Exercise
Go through the entries below and collect each line with the string "сделать" in it.

[Opening Exercise data section]

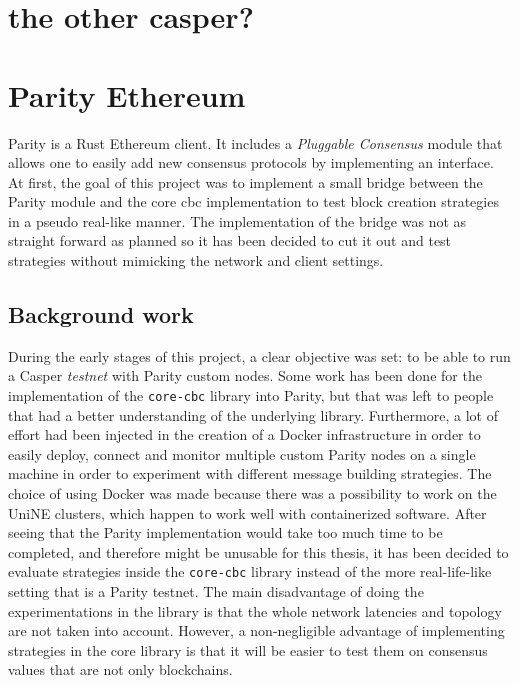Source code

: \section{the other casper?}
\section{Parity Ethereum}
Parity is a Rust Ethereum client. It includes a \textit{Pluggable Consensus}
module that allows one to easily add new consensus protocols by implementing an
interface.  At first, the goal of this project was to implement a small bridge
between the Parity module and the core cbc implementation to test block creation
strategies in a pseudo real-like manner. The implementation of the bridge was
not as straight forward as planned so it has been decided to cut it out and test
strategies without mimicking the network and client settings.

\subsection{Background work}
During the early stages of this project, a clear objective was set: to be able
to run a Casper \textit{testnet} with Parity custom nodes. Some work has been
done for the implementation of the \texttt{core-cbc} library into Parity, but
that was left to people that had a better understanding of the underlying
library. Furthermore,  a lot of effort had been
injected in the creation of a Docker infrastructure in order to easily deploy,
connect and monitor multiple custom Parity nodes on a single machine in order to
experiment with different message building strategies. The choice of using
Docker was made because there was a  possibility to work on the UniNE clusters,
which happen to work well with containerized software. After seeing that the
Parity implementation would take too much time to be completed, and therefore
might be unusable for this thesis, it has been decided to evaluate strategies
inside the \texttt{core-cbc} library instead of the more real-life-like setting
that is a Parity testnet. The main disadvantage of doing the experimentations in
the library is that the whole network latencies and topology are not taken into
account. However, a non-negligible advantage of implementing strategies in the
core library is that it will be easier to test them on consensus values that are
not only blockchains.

[Closing Exercise data section]
[Opening Exercise data section]

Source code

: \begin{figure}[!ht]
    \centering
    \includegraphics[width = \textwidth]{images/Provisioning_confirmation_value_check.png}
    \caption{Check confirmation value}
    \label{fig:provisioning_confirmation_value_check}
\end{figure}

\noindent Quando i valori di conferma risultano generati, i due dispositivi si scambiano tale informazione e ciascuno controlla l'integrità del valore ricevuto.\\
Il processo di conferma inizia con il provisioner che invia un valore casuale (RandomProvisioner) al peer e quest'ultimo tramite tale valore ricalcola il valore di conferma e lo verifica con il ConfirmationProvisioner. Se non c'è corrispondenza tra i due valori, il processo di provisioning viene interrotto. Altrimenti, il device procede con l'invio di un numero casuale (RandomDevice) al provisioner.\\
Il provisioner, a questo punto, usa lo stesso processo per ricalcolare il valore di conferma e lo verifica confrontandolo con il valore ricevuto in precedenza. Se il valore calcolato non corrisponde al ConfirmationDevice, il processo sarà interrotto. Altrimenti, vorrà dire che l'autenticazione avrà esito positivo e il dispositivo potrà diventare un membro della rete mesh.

[Closing Exercise data section]
[Opening Exercise data section]

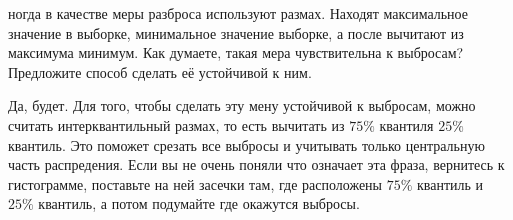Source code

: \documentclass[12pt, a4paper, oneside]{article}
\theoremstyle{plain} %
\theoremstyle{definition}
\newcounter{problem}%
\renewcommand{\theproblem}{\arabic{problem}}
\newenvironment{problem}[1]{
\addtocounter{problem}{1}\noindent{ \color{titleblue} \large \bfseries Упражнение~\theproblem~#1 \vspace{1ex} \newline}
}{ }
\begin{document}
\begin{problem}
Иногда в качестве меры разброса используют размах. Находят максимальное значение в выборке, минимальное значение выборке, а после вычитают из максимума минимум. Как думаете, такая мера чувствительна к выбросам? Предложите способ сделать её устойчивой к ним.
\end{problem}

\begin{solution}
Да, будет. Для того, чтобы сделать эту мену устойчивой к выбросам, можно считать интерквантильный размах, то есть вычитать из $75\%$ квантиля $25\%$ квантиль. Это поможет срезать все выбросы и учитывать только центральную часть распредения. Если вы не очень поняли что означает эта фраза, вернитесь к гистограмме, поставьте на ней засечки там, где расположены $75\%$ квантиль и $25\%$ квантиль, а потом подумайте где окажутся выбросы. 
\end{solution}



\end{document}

[Closing Exercise data section]

Answer for the task
Иногда в качестве меры разброса используют размах. Находят максимальное значение в выборке, минимальное значение выборке, а после вычитают из максимума минимум. Как думаете, такая мера чувствительна к выбросам? Предложите способ сделать её устойчивой к ним.
Да, будет. Для того, чтобы сделать эту мену устойчивой к выбросам, можно считать интерквантильный размах, то есть вычитать из $75\%$ квантиля $25\%$ квантиль. Это поможет срезать все выбросы и учитывать только центральную часть распредения. Если вы не очень поняли что означает эта фраза, вернитесь к гистограмме, поставьте на ней засечки там, где расположены $75\%$ квантиль и $25\%$ квантиль, а потом подумайте где окажутся выбросы. 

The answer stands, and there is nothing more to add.